The baby was at her breast. Queenie felt nothing except pangs of hunger and a doom she couldn’t explain. She wanted to ask the nurse why the baby’s shadow was in the doorway. The small mass in her arms screamed. She knew the nurse wouldn’t be able to tell her. She closed her eyes, a gauzy haze descended. Her lids flicked open. The shadow was at her breast, sucking greedily on a large brown nipple. She looked into Joy’s knowing brown eyes, her irises orbited darkly. Queenie sighed, sinking into the hole. The ceiling fan spun between prior scenes of the birth.

Queenie didn’t call him to see the baby those first few days. She’d refused to tell him her due date in response to feeling like an afterthought in his neat, well-organised life. I don walka into this situation well well! Queenie thought, chiding herself.

She missed the smell of him, that warm, earthy scent that had a hint of exoticness. She missed the feeling he gave her, the softness of her malleable body beneath his broad, steady hands. Sometimes, she pictured an atlas of their times together rising from his shoulders, that he held that world in his hands during quiet moments. It had been difficult giving birth alone, panicked and half out of her mind.

She’d been in the supermarket when her water broke, clutching a bottle of vegetable oil that fell, missing her feet by an inch. She’d called out, heart racing, mouth dry. The realization she’d be giving birth alone sank into her caving body. Somebody grabbed her arms from behind, pulling her up. She saw him then, in his other life, sitting at a wooden dining table, holding cutlery, covered in birth water.

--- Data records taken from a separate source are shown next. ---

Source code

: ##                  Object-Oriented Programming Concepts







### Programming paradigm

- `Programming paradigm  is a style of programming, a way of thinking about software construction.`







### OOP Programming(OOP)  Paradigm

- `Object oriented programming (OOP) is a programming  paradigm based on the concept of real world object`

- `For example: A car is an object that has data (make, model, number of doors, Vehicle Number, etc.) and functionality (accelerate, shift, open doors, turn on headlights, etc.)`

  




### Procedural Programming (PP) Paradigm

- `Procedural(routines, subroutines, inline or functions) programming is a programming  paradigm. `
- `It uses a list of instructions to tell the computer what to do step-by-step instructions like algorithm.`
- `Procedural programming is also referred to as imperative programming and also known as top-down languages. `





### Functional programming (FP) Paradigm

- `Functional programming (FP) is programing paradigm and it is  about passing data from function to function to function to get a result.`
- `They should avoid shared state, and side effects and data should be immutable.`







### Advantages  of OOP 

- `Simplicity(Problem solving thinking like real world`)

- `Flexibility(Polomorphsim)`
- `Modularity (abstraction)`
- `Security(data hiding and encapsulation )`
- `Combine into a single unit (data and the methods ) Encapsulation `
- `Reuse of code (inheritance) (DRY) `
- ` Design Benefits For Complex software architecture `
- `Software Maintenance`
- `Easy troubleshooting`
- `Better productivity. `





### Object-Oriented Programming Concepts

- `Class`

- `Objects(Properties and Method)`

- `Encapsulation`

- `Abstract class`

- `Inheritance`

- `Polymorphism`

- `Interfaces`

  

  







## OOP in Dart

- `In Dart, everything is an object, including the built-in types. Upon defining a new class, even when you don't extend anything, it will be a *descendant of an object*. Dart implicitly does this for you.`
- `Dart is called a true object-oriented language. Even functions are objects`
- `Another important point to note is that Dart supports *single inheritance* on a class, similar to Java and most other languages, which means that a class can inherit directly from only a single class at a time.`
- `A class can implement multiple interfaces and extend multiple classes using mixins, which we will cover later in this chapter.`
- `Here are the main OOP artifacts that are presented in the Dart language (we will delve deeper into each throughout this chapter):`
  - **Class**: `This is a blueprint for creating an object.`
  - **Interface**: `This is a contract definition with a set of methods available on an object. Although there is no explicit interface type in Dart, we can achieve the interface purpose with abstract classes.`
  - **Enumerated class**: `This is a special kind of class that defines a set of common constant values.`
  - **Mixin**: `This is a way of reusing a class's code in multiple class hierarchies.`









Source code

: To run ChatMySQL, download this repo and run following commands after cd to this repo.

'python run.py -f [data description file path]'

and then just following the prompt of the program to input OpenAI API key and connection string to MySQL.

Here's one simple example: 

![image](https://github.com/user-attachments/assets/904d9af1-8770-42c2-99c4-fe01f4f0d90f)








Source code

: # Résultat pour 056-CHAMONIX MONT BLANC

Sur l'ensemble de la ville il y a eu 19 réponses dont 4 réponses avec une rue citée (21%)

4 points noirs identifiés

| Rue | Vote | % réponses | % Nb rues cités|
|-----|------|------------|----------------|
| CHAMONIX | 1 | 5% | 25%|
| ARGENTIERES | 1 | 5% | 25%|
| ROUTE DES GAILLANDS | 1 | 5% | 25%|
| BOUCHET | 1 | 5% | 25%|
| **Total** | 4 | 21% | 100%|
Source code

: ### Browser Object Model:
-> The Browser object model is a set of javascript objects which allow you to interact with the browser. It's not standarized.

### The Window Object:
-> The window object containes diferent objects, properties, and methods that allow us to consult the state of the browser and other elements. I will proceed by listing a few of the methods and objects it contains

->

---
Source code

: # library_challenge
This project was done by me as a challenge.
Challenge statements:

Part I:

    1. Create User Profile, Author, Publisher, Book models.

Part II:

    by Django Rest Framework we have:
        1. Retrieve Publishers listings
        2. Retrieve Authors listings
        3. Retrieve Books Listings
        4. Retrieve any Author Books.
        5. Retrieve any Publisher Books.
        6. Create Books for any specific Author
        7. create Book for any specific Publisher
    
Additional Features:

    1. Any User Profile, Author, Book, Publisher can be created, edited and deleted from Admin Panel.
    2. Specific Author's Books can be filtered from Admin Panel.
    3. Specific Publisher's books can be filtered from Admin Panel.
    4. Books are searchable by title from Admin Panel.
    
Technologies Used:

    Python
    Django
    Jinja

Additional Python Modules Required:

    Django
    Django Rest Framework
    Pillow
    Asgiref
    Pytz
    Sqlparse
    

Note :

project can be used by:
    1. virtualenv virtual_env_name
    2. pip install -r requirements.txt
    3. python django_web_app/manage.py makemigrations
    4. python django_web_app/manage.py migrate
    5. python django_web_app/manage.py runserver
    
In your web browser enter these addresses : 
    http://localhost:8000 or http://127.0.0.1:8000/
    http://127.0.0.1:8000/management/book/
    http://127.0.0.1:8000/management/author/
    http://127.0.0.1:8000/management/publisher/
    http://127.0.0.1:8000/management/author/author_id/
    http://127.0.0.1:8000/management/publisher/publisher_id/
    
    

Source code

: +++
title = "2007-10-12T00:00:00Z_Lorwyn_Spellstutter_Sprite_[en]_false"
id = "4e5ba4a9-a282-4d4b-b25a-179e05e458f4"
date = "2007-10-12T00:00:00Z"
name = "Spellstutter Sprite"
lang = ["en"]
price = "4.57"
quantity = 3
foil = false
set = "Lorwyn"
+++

At the nurse’s station, Queenie held the black phone receiver, the dial tone a new heartbeat. Life-sized worker bees; the nurses flitted to and fro in all directions. And the faint jangle of medical instruments, footsteps and fast instructions seemed like some unlikely symphony a Doctor had concocted. What had she been thinking keeping this baby? How was she going to cope? You should have thought of that , she mumbled internally. Tears ran down her cheeks. The faint ache in her grew. She took a slow breath and looked around, trying to still her trembling body. An eggshell coloured desk sat in the centre, stacked with notes. Next to a watch a silver stethoscope borrowed breaths from a concave chest in the distance, trapping an international calling card, the zip from a polka dot dress, a brass head bearing the memory of a father’s touch, the blueprint of a baby from the blue. A swear jar with the note fu**! was perched in the middle. Queenie resisted the urge to pick up the jar and walk the sterile aisles rattling coins, until the delicate knot of her loose hospital gown came undone.

Earlier, she’d torn the name band from her wrist. She looked up at the whiteboard mounted on the wall, transfixed by the names and hospital numbers scrawled in barely legible orange handwriting, waiting for something to be revealed to her. She felt scared, lonely and miserable. Part of the baby’s blueprint had found its way into her throat, scrunching into a ball. Her eyes swam. She spotted a nurse flying towards her, face pinched. “You left your baby on the bed! You can’t do that. What if she rolled over and fell to the floor? Oh dear, you must be very tired.” The nurse remarked, searching her face worriedly. Queenie looked through the nurse, her mouth curving up in a half smile, half grimace.